Addio scrittura, uccisa da un mouse

ROMA – Prima la televisione, poi i computer, infine gli sms e le chat, accerchiata dai nuovi mezzi di comunicazione, aggredita dai nascenti alfabeti, la scrittura a mano scompare, indugiare con una penna su un foglio è diventato un gesto in estinzione e molte attività legate a quel gesto un tempo abituale, naturale, come scrivere una lettera, copiare un indirizzo, sono ormai obsolete o, peggio, antiche.

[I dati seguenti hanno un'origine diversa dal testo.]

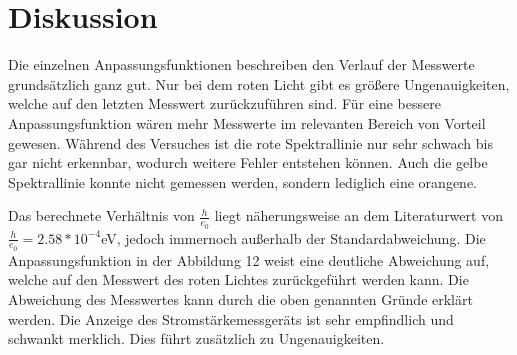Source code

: \section{Diskussion}
\label{sec:Diskussion}


Die einzelnen Anpassungsfunktionen beschreiben den Verlauf der Messwerte grundsätzlich ganz gut. Nur bei dem
roten Licht gibt es größere Ungenauigkeiten, welche auf den letzten Messwert zurückzuführen sind. Für eine
bessere Anpassungsfunktion wären mehr Messwerte im relevanten Bereich von Vorteil gewesen. Während des Versuches ist
die rote Spektrallinie nur sehr schwach bis gar nicht erkennbar, wodurch weitere Fehler entstehen können.
Auch die gelbe Spektrallinie konnte nicht gemessen werden, sondern lediglich eine orangene.


Das berechnete Verhältnis von $\frac{h}{e_0}$ liegt näherungsweise an dem Literaturwert von $\frac{h}{e_0} = 2.58 *10^{-4}$eV, jedoch
immernoch außerhalb der Standardabweichung. Die Anpassungsfunktion in der Abbildung 12 weist eine deutliche Abweichung auf,
welche auf den Messwert des roten Lichtes zurückgeführt werden kann. Die Abweichung des Messwertes kann durch die oben
genannten Gründe erklärt werden.
Die Anzeige des Stromstärkemessgeräts ist sehr empfindlich und schwankt merklich. Dies führt zusätzlich zu Ungenauigkeiten.
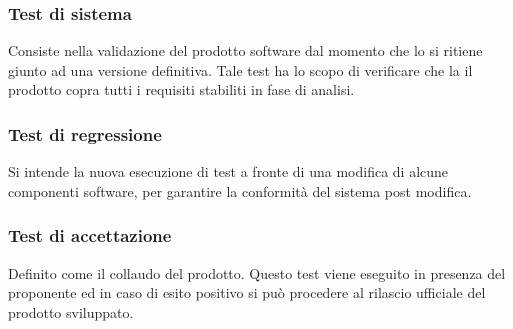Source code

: \subsubsection{Test di sistema}
Consiste nella validazione del prodotto software dal momento che lo si ritiene giunto ad una versione definitiva. Tale test ha lo scopo di verificare che la il prodotto copra tutti i requisiti stabiliti in fase di analisi.
\subsubsection{Test di regressione}
Si intende la nuova esecuzione di test a fronte di una modifica di alcune componenti software, per garantire la conformità del sistema post modifica.
\subsubsection{Test di accettazione}
Definito come il collaudo del prodotto. Questo test viene eseguito in presenza del proponente ed in caso di esito positivo si può procedere al rilascio ufficiale del prodotto sviluppato.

Un articolo del quotidiano inglese “The Guardian” ripropone una questione che ciclicamente affiora, che stupisce e spaventa: l’incapacità sempre più diffusa, soprattutto tra i giovani, di scrivere a mano, la perdita dell’uso della scrittura sia come abilità manuale sia come capacità di organizzare pensieri complessi. Lavoriamo pigiando tasti di un computer, scriviamo e-mail e non più lettere, usiamo carte di credito e sempre meno assegni, inviamo sms, la materialità e la fisicità della scrittura si sta dissolvendo nelle specchio liquido di un display, la complessità del pensiero è ridotto ad un copia-incolla, così, giorno dopo giorno, assistiamo ad un passaggio epocale, ad una regressione generazionale, ad una trasformazione del pensiero.

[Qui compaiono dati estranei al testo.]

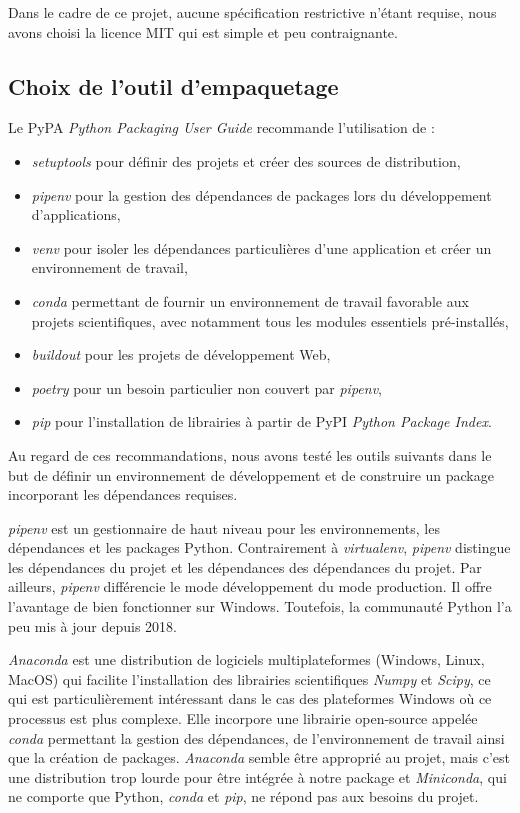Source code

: \documentclass[twoside,a4paper,11pt,frenchb,openany]{report}
\begin{document}
Dans le cadre de ce projet, aucune spécification restrictive n'étant requise, nous avons choisi la licence MIT qui est simple et peu contraignante.

	

\subsection{Choix de l'outil d'empaquetage}
	
	Le PyPA \textit{Python Packaging User Guide} recommande l'utilisation de :
\begin{itemize}
\item \textit{setuptools} pour définir des projets et créer des sources de distribution,
\item \textit{pipenv} pour la gestion des dépendances de packages lors du développement d'applications,
\item \textit{venv} pour isoler les dépendances particulières d'une application et créer un environnement de travail,
\item \textit{conda} permettant de fournir un environnement de travail favorable aux projets scientifiques, avec notamment tous les modules essentiels pré-installés,
\item \textit{buildout} pour les projets de développement Web,
\item \textit{poetry} pour un besoin particulier non couvert par \textit{pipenv},
\item \textit{pip} pour l'installation de librairies à partir de PyPI \textit{Python Package Index}.
\end{itemize}

Au regard de ces recommandations, nous avons testé les outils suivants dans le but de définir un environnement de développement et de construire un package incorporant les dépendances requises.

\textit{pipenv} est un gestionnaire de haut niveau pour les environnements, les dépendances et les packages Python. Contrairement à \textit{virtualenv}, \textit{pipenv} distingue les dépendances du projet et les dépendances des dépendances du projet. Par ailleurs, \textit{pipenv} différencie le mode développement du mode production. Il offre l'avantage de bien fonctionner sur Windows. Toutefois, la communauté Python l'a peu mis à jour depuis 2018.

\textit{Anaconda} est une distribution de logiciels multiplateformes (Windows, Linux, MacOS) qui facilite l'installation des librairies scientifiques \textit{Numpy} et \textit{Scipy}, ce qui est particulièrement intéressant dans le cas des plateformes Windows où ce processus est plus complexe. Elle incorpore une librairie open-source appelée \textit{conda} permettant la gestion des dépendances, de l'environnement de travail ainsi que la création de packages. \textit{Anaconda} semble être approprié au projet, mais c'est une distribution trop lourde pour être intégrée à notre package et \textit{Miniconda}, qui ne comporte que Python, \textit{conda} et \textit{pip}, ne répond pas aux besoins du projet.
\end{document}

“Dal punto di vista della manualità c’è una regressione registrata da tempo, molti scrivono con lo stampatello che non è una cosa da poco, significa rinunciare al ductus, all’andamento sinuoso, flessibile della scrittura”, spiega Raffaele Simone, docente di linguistica, autore di un libro molto apprezzato e discusso “La terza fase. Forme di sapere che stiamo perdendo”, edito da Laterza. “Ormai le convenzioni usuali della scrittura sono rifiutate, c’è una certa insofferenza verso la peculiarità dello scrivere, dal punto di vista del testo poi la cosa è più complessa: c’è un vero terremoto testuale, i testi elaborati come traguardo dell’educazione non interessano più le nuove generazioni”. C’è un nuovo modo di scrivere semplificato di cui gli sms e le chat sono un po’ l’emblema, ma se il linguaggio rispecchia la complessità del pensiero “sembra che i ragazzi non hanno più bisogno di pensieri complessi”.

La scrittura a mano “serve sempre meno, solo a firmare, è una deriva inevitabile, esistono nuove forme di scrittura interessante come i graffiti ma qui il discorso si riapre, è un’insofferenza verso il catalogo delle scritture tradizionali”.

Ma la scrittura non è solo un esercizio manuale, è un modo per riflettere, strutturare il pensiero, organizzarlo in modo consequenziale ed analitico, caratteristiche anche queste che si stanno perdendo. “Dov’è ormai che si scrive più? Forse solo sui post it”, dice Piero Floris, ispettore di scuola elementare. “Gli unici a usare carta e penna sono i bambini delle elementari ma anche a scuola è richiesta sempre meno perizia nello scrivere, gli insegnanti tendono a non fare più dettati, il tema era un po’ la riproduzione di quel modello di scrittura. In compenso c’è più libertà di esprimersi, meno vincoli”.

Perdere la capacità di scrittura preoccupa anche per un altro motivo: c’è il rischio che si profili una nuova società classista basata non solo sul censo ma sul possesso di alcune competenze, dove la capacità di scrivere e leggere diventerà privilegio di pochi eletti. “La capacità di utilizzare questi strumenti si sta sempre più concentrando su alcune aree della popolazione”, spiega Benedetto Vertecchi, pedagogo, uno dei primi ad analizzare questo fenomeno. “Alcuni studi americani teorizzavano già anni fa che un paese poteva mantenere la sua competitività anche lasciando che le competenze alfabetiche di buon livello fossero appannaggio solo di una piccola percentuale, appena il quindici per cento della popolazione”. Negli Stati Uniti ci sono gruppi di volontari che aiutano a ritrovare alcune capacità alfabetiche e matematiche, “in Italia uno studio del 1999 rivelava che circa un terzo della popolazione ha problemi nell’uso della comunicazione alfabetica”.